First of all, I learned that I must always try to be compassionate with everyone at work. Who knows why a person is having a bad day? Was it a bad night of sleep, or did she just have a horrible fight with her husband? Was it a just a cold coming on, or is his father moving into a memory care facility? Did this person at work just get a difficult diagnosis about their child and believe that nobody else in the world, much less at work, had ever felt such pain? I learned to try to show interest in others’ stories. And if those stories are really hard, to make the time to listen to the pain, their issues, and be human. Even if it is at work.
The next thing that I learned is that even strong people can be weak sometimes. And that can make them even stronger. In the years since that office cry, I’ve really watched how the public and private people I intensely admire are really just plain-old people. That’s why I like biographies so much, I guess. Seeing people whose “public-relations face” is all power and strength and finding out that the man or woman behind the curtain is, for the most part, just like the rest of us.*
Finally, most directly, after sharing the story of the office cry with others, I found out that this incident is not unique. I am not the only person that this has happened to! One person in particular, a few years my senior, in his version of the “office cry” meeting told me of a completely parallel situation where he revealed to the executives that his son had just died weeks before.
Many years after the “office cry” I was working for another company and attending an out-of-state trip to their annual sales conference. I got a mobile call from one of my son’s helpers. I was told that after more than a year of working with a therapy horse, my son finally got up and rode on it! On a saddle! I was overjoyed. I had to share this news immediately with someone who would “get it.”
A male executive in this company, not much older than I was, had a child with a severe disability. I asked him to come aside with me to an empty buffet room in the conference center next to our main meeting and I leaned my head in and started to put my arm around him. He was a bit taken aback, but indeed he was quite a different executive from the ones I mentioned from earlier in my career. I started to smile and laugh. And yes, cry some tears of joy. I told him why I felt as I did, what my son had just done, that I was so happy, and that I thought he would understand.

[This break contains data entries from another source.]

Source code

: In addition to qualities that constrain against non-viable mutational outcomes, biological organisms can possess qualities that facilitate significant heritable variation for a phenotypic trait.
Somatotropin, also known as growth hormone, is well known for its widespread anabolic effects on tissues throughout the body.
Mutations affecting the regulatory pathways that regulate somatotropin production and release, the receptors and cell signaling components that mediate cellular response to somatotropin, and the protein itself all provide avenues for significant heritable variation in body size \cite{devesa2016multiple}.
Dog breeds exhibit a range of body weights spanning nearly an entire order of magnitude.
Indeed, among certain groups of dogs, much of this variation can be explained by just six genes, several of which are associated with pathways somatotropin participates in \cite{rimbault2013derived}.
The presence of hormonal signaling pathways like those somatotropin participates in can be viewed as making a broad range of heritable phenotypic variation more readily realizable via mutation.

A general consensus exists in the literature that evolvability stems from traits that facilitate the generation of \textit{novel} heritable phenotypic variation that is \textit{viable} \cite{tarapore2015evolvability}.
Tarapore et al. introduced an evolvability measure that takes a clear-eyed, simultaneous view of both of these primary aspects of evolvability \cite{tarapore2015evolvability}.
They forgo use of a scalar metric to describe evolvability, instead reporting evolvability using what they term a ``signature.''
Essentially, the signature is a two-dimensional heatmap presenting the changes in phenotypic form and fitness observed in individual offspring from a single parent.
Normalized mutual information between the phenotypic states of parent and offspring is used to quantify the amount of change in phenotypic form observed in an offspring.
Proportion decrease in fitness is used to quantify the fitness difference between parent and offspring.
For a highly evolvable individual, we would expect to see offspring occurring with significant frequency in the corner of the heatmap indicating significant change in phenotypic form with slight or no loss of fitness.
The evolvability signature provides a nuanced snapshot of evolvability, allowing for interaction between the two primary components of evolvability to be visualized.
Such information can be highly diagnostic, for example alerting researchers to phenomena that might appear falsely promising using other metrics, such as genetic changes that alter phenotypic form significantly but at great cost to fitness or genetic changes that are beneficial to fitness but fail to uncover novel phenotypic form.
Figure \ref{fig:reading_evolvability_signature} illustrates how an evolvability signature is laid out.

He smiled, patted me on the back, and said he was happy for us and glad I could trust him to share and understand the importance of this personal news. I was kind of embarrassed and told him I wasn’t looking for a father figure, just someone who would really “get” the good news I just received.
I grabbed a napkin off of a table, cleaned up, and then after a firm handshake, we walked back to the main area of the sales conference. Most importantly, I worked successfully at that company and with that executive for a number of years after this event with no impact on my career from our interaction.
– Gary Dietz
* A reflection from 2017 – Let this be a lesson for those of us who worry about the “perfect” lives of others on social media!